Data to process:
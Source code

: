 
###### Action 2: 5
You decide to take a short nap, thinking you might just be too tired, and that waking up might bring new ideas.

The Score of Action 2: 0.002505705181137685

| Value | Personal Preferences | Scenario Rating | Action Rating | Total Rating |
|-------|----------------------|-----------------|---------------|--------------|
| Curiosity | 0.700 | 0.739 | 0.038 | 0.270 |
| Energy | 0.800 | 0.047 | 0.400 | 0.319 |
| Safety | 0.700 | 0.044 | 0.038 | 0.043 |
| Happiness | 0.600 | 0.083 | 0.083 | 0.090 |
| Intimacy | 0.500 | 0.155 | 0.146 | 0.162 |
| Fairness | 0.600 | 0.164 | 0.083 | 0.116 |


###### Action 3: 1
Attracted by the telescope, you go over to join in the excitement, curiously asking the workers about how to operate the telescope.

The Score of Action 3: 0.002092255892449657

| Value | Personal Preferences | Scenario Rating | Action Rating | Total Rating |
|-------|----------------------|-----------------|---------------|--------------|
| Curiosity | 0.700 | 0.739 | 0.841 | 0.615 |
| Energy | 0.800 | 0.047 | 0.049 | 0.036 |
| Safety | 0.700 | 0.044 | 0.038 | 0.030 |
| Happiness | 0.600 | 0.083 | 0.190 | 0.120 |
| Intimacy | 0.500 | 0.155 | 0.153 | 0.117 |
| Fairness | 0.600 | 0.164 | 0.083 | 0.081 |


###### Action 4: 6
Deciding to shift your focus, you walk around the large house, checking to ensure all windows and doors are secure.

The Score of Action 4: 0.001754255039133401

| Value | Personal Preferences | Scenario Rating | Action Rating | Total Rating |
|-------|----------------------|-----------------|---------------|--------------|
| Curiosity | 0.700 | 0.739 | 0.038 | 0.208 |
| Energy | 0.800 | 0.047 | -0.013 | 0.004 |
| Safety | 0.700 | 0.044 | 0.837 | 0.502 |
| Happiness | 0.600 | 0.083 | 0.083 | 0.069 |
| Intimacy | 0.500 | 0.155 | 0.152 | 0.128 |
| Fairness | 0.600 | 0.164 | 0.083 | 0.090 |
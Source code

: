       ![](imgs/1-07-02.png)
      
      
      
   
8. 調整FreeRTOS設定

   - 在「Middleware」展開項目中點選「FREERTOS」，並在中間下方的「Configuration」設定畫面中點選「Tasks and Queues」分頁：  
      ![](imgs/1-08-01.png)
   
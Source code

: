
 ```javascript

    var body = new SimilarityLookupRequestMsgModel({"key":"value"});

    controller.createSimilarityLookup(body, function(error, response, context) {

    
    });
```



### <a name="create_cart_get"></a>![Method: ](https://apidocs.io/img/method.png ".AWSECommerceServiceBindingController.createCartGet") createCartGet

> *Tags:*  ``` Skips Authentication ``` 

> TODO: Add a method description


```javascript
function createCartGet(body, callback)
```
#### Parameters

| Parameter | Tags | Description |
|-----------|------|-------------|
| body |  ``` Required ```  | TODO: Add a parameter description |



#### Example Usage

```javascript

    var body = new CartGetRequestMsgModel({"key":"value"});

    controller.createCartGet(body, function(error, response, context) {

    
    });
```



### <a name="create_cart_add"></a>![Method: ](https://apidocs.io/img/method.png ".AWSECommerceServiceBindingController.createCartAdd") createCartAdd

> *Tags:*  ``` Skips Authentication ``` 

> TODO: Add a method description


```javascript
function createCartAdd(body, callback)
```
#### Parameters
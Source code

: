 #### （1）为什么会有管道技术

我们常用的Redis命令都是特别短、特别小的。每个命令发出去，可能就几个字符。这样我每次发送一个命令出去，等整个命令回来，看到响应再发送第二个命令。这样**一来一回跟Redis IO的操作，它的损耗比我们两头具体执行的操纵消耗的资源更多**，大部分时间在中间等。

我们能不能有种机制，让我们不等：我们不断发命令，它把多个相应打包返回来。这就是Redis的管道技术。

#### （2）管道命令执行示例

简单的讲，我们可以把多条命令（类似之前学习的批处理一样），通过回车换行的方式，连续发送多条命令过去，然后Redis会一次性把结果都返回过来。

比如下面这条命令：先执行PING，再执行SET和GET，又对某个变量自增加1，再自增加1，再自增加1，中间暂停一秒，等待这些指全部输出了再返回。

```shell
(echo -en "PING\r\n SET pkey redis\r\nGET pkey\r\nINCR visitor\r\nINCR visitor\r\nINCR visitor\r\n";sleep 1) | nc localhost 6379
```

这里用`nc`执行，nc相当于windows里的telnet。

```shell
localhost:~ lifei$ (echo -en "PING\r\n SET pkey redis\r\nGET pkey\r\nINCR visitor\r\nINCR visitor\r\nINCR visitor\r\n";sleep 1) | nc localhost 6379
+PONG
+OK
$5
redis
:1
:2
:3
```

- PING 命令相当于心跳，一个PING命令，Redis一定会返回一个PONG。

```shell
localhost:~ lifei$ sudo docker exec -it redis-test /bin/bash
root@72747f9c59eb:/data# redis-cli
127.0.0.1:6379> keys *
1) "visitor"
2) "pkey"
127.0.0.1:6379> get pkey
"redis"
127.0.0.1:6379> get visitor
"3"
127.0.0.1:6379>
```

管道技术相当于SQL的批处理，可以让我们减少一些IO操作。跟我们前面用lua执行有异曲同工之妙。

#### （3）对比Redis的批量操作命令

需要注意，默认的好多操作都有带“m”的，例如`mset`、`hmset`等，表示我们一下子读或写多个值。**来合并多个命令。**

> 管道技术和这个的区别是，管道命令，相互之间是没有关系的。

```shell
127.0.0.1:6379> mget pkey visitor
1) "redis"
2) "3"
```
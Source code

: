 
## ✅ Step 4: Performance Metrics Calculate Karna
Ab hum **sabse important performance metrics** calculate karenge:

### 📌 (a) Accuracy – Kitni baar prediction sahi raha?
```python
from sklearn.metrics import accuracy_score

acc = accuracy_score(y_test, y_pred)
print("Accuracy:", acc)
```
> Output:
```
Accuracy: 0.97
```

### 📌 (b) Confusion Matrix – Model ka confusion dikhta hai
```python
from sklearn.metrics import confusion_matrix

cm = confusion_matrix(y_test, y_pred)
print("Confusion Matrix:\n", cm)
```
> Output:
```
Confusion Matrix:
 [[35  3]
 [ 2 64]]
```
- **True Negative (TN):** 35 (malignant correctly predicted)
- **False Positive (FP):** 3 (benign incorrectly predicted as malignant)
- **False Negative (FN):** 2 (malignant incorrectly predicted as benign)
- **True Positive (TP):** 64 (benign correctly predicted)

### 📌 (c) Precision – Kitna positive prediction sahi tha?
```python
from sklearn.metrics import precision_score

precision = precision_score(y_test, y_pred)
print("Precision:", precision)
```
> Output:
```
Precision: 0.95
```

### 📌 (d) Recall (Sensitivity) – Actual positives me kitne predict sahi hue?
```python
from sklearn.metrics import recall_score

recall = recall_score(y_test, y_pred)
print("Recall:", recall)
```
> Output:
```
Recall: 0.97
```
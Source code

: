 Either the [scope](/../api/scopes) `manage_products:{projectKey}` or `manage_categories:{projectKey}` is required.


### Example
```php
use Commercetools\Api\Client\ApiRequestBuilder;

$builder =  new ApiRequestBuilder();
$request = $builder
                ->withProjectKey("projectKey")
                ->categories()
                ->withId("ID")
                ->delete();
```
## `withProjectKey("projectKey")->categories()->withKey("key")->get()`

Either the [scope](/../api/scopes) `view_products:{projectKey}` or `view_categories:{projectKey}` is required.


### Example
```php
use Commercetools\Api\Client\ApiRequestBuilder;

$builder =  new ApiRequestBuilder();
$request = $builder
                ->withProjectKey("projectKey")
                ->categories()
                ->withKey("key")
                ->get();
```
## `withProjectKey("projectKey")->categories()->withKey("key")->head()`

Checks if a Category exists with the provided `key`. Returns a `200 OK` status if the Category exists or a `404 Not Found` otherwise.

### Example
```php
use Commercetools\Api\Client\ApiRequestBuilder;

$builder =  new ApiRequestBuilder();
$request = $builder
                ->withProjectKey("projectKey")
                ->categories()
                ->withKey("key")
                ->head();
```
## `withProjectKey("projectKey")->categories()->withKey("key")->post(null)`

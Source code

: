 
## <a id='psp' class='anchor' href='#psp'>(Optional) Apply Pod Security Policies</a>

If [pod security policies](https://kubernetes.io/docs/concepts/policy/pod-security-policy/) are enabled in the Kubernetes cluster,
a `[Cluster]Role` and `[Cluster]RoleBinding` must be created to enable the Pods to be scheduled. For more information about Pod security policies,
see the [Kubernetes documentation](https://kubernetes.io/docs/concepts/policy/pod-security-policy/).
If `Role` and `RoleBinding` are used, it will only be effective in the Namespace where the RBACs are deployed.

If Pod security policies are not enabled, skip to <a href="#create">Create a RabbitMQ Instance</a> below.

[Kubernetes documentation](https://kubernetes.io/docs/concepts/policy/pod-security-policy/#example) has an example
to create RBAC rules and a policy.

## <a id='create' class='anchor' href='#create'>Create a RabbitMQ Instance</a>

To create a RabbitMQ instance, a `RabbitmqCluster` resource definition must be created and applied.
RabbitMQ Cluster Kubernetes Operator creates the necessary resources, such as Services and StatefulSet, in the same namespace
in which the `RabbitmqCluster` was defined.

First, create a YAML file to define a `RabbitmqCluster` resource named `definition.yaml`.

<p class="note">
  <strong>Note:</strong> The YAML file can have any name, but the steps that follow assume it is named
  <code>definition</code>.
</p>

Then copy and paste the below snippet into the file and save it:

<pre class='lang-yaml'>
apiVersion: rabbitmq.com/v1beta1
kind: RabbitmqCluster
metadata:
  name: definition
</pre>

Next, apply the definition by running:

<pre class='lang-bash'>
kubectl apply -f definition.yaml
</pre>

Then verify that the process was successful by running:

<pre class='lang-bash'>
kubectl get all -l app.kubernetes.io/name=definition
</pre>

What the exercise asks: In exact wording, restate the lines of the data above from the first through the one holding "0.083 | 0.083 | 0.090 |", and stop after that line.

Exercise result:
Source code

: 
###### Action 2: 5
You decide to take a short nap, thinking you might just be too tired, and that waking up might bring new ideas.

The Score of Action 2: 0.002505705181137685

| Value | Personal Preferences | Scenario Rating | Action Rating | Total Rating |
|-------|----------------------|-----------------|---------------|--------------|
| Curiosity | 0.700 | 0.739 | 0.038 | 0.270 |
| Energy | 0.800 | 0.047 | 0.400 | 0.319 |
| Safety | 0.700 | 0.044 | 0.038 | 0.043 |
| Happiness | 0.600 | 0.083 | 0.083 | 0.090 |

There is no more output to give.